Elle m'accueille en criant, J'écoute les baleines ! Elle a une passion pour elles. Son mari, un Portugais de Paris (elle vit six mois là-bas, six mois ici), vient de lui envoyer sur cassette les chants de baleines que j'ai moi aussi, sur disque : exactement le fond sonore qu'il fallait, avec ses couleurs étranges, pour visiter l'antre de la magicienne.

Dans tout ce bric-à-brac, nulle trace d'affectation. Zyrànna est profondément elle-même ; excentrique avec simplicité. Ce matin elle est maquillée de mauve et de brun, vêtue de noir, de vert, de jaune, et porte malgré la chaleur un cache-col à carreaux rouge et noir. Quand elle est sortie tout à l'heure pour acheter des oranges, elle a quitté ses charentaises (assorties au cache-col) pour des pataugas.

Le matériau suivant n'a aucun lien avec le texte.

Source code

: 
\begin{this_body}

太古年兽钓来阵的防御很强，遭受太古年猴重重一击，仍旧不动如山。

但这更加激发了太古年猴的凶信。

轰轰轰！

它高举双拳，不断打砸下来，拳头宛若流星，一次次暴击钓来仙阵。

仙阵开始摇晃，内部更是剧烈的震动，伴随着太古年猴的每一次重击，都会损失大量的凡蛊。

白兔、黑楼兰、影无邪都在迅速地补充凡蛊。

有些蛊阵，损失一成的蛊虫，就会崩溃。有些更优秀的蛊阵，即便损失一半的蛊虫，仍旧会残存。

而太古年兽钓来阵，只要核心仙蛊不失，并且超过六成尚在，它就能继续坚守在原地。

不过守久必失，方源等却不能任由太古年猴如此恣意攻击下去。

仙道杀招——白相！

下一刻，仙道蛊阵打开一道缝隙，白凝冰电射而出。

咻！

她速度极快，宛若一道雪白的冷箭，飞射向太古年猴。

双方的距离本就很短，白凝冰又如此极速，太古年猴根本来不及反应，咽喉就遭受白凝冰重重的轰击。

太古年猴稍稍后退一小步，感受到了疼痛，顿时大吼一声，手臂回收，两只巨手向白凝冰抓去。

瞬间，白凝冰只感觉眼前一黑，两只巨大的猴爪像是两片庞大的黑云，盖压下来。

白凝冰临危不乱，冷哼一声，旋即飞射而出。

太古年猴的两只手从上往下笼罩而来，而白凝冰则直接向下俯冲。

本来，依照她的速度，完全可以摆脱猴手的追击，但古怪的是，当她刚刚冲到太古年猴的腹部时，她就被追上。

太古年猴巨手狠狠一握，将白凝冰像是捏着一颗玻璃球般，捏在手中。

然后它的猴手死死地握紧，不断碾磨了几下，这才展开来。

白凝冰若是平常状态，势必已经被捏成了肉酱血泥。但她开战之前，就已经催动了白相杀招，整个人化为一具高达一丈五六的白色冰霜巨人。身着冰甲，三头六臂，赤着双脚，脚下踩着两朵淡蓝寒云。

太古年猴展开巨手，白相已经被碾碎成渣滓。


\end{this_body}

Elle est plongée dans son grand roman, qui sera long de 700 pages et lui prendra sept ans. Elle me montre ses brouillons-labyrinthes où s'entremêlent encres roses, vertes ou brunes. Elle nage là-dedans comme une baleine dans l'océan. (Sauf qu'elle est maigre comme un clou. Pense-t-elle à manger ?) Elle écrit et ne fait rien d'autre. Ne sort presque pas. Semble heureuse.